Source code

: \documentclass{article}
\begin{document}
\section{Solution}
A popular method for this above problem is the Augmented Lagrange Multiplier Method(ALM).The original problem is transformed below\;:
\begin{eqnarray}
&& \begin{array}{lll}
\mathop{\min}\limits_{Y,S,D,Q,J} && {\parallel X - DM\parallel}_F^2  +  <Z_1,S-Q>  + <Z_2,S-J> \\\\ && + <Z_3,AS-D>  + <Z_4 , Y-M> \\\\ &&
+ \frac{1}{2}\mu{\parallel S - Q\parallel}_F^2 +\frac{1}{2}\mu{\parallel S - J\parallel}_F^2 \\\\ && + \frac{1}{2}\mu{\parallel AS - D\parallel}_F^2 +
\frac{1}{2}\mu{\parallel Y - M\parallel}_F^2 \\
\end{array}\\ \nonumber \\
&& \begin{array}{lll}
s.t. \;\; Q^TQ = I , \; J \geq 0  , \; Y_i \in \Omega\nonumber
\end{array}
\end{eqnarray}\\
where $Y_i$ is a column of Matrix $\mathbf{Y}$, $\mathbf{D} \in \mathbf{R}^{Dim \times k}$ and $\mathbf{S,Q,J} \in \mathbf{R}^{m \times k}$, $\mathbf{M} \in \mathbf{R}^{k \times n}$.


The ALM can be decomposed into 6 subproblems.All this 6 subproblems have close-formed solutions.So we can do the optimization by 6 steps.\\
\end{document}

_PROBLEM REQUIREMENTS_: Restate the data exactly, keeping every line intact.

_SOLUTION FOR THIS TASK_:
Source code

: \documentclass{article}
\begin{document}
\section{Solution}
A popular method for this above problem is the Augmented Lagrange Multiplier Method(ALM).The original problem is transformed below\;:
\begin{eqnarray}
&& \begin{array}{lll}
\mathop{\min}\limits_{Y,S,D,Q,J} && {\parallel X - DM\parallel}_F^2  +  <Z_1,S-Q>  + <Z_2,S-J> \\\\ && + <Z_3,AS-D>  + <Z_4 , Y-M> \\\\ &&
+ \frac{1}{2}\mu{\parallel S - Q\parallel}_F^2 +\frac{1}{2}\mu{\parallel S - J\parallel}_F^2 \\\\ && + \frac{1}{2}\mu{\parallel AS - D\parallel}_F^2 +
\frac{1}{2}\mu{\parallel Y - M\parallel}_F^2 \\
\end{array}\\ \nonumber \\
&& \begin{array}{lll}
s.t. \;\; Q^TQ = I , \; J \geq 0  , \; Y_i \in \Omega\nonumber
\end{array}
\end{eqnarray}\\
where $Y_i$ is a column of Matrix $\mathbf{Y}$, $\mathbf{D} \in \mathbf{R}^{Dim \times k}$ and $\mathbf{S,Q,J} \in \mathbf{R}^{m \times k}$, $\mathbf{M} \in \mathbf{R}^{k \times n}$.


The ALM can be decomposed into 6 subproblems.All this 6 subproblems have close-formed solutions.So we can do the optimization by 6 steps.\\
\end{document}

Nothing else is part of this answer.